# Chile Rellenos Quiche



## Raine (Sep 21, 2005)

*Chile Rellenos Quiche *







[font=Verdana, Arial, Helvetica, sans-serif] [/font]​[font=Verdana, Arial, Helvetica, sans-serif][/font]


_Ingredients:_ 

1 (9-inch) frozen pastry shell
2 cups grated Monterey Jack cheese
1 (4-ounce) can diced green chiles, drained
4 eggs
1 cup half-and-half
¼ teaspoon pepper
Taco sauce
Egg Topping (optional, recipe follows) 



_Directions:_ 

Preheat oven to 475 F. Bake frozen pastry shell for 5 minutes. Reduce oven to 375 F. 

Sprinkle 1 cup cheese in the partially baked crust. Layer with half of the chiles. Sprinkle with remaining cup of cheese. Add remaining chiles (more, if you like it hot). 

Mix together the eggs, half-and-half and pepper, and pour over the chiles. Bake in 375 F oven for 30 minutes. Serve with taco sauce. Or, add Egg Topping, bake and serve.
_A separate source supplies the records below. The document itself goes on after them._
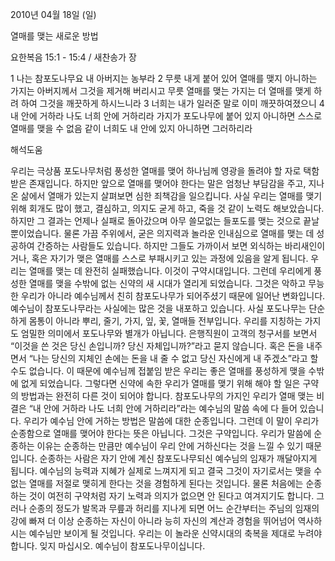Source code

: 2010년 04월 18일 (일)

열매를 맺는 새로운 방법



요한복음 15:1 - 15:4 / 새찬송가  장


1 나는 참포도나무요 내 아버지는 농부라 2 무릇 내게 붙어 있어 열매를 맺지 아니하는 가지는 아버지께서 그것을 제거해 버리시고 무릇 열매를 맺는 가지는 더 열매를 맺게 하려 하여 그것을 깨끗하게 하시느니라 3 너희는 내가 일러준 말로 이미 깨끗하여졌으니 4 내 안에 거하라 나도 너희 안에 거하리라 가지가 포도나무에 붙어 있지 아니하면 스스로 열매를 맺을 수 없음 같이 너희도 내 안에 있지 아니하면 그러하리라

해석도움





우리는 극상품 포도나무처럼 풍성한 열매를 맺어 하나님께 영광을 돌려야 할 자로 택함 받은 존재입니다. 하지만 앞으로 열매를 맺어야 한다는 말은 엄청난 부담감을 주고, 지나온 삶에서 열매가 있는지 살펴보면 심한 죄책감을 일으킵니다. 사실 우리는 열매를 맺기 위해 회개도 많이 했고, 결심하고, 의지도 굳게 하고, 죽을 것 같이 노력도 해보았습니다. 하지만 그 결과는 언제나 실패로 돌아갔으며 아무 쓸모없는 들포도를 맺는 것으로 끝날 뿐이었습니다. 물론 가끔 주위에서, 굳은 의지력과 놀라운 인내심으로 열매를 맺는 데 성공하여 간증하는 사람들도 있습니다. 하지만 그들도 가까이서 보면 외식하는 바리새인이거나, 혹은 자기가 맺은 열매를 스스로 부패시키고 있는 과정에 있음을 알게 됩니다. 우리는 열매를 맺는 데 완전히 실패했습니다. 이것이 구약시대입니다. 그런데 우리에게 풍성한 열매를 맺을 수밖에 없는 신약의 새 시대가 열리게 되었습니다. 그것은 악하고 무능한 우리가 아니라 예수님께서 친히 참포도나무가 되어주셨기 때문에 일어난 변화입니다. 예수님이 참포도나무라는 사실에는 많은 것을 내포하고 있습니다. 사실 포도나무는 단순하게 몸통이 아니라 뿌리, 줄기, 가지, 잎, 꽃, 열매들 전부입니다. 우리를 지칭하는 가지도 엄밀한 의미에서 포도나무와 별개가 아닙니다. 
은행직원이 고객의 청구서를 보면서 “이것을 쓴 것은 당신 손입니까? 당신 자체입니까?”라고 묻지 않습니다. 혹은 돈을 내주면서 “나는 당신의 지체인 손에는 돈을 내 줄 수 없고 당신 자신에게 내 주겠소”라고 할 수도 없습니다. 이 때문에 예수님께 접붙임 받은 우리는 좋은 열매를 풍성하게 맺을 수밖에 없게 되었습니다. 그렇다면 신약에 속한 우리가 열매를 맺기 위해 해야 할 일은 구약의 방법과는 완전히 다른 것이 되어야 합니다. 
참포도나무의 가지인 우리가 열매 맺는 비결은 “내 안에 거하라 나도 너희 안에 거하리라”라는 예수님의 말씀 속에 다 들어 있습니다. 우리가 예수님 안에 거하는 방법은 말씀에 대한 순종입니다. 그런데 이 말이 우리가 순종함으로 열매를 맺어야 한다는 뜻은 아닙니다. 그것은 구약입니다. 우리가 말씀에 순종하는 이유는 순종하는 만큼만 예수님이 우리 안에 거하신다는 것을 느낄 수 있기 때문입니다. 순종하는 사람은 자기 안에 계신 참포도나무되신 예수님의 임재가 깨달아지게 됩니다. 예수님의 능력과 지혜가 실제로 느껴지게 되고 결국 그것이 자기로서는 맺을 수 없는 열매를 저절로 맺히게 한다는 것을 경험하게 된다는 것입니다. 
물론 처음에는 순종하는 것이 여전히 구약처럼 자기 노력과 의지가 없으면 안 된다고 여겨지기도 합니다. 그러나 순종의 정도가 발목과 무릎과 허리를 지나게 되면 어느 순간부터는 주님의 임재의 강에 빠져 더 이상 순종하는 자신이 아니라 능히 자신의 계산과 경험을 뛰어넘어 역사하시는 예수님만 보이게 될 것입니다. 우리는 이 놀라운 신약시대의 축복을 제대로 누려야 합니다. 
잊지 마십시오. 예수님이 참포도나무이십니다.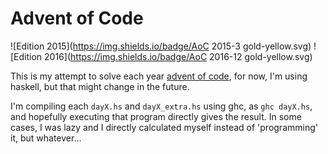 # Advent of Code
![Edition 2015](https://img.shields.io/badge/AoC 2015-3 gold-yellow.svg)
![Edition 2016](https://img.shields.io/badge/AoC 2016-12 gold-yellow.svg)

This is my attempt to solve each year [advent of code](http://adventofcode.com),
for now, I'm using haskell, but that might change in the future.

I'm compiling each `dayX.hs` and `dayX_extra.hs` using ghc, as `ghc dayX.hs`, and
hopefully executing that program directly gives the result. In some cases, I was
lazy and I directly calculated myself instead of 'programming' it, but whatever...
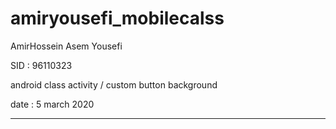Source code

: # amiryousefi_mobilecalss
AmirHossein Asem Yousefi

SID : 96110323

android class activity / custom button background

date : 5 march 2020

---------------------------------------------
Makes 6 to 8 servings. 



*Egg Topping: *

In a small bowl, beat 2 eggs whites until very stiff. Fold in 2 egg yolks, slightly beaten, until just blended. Spoon oven baked quiche. Be sure to seal topping to edge of crust. Return to oven and bake at 375 F for 15 minutes, or until golden brown. 



PER SERVING: Cal 259 (62% fat) *Fat* 18 g (9 g sat) *Chol* 185 mg *Sodium* 420 mg* Carb* 11 g *Calcium* 281 mg


----------



## tancowgirl2000 (Sep 23, 2005)

Is this a spicy thing?


----------



## texasgirl (Sep 23, 2005)

That sounds great!


----------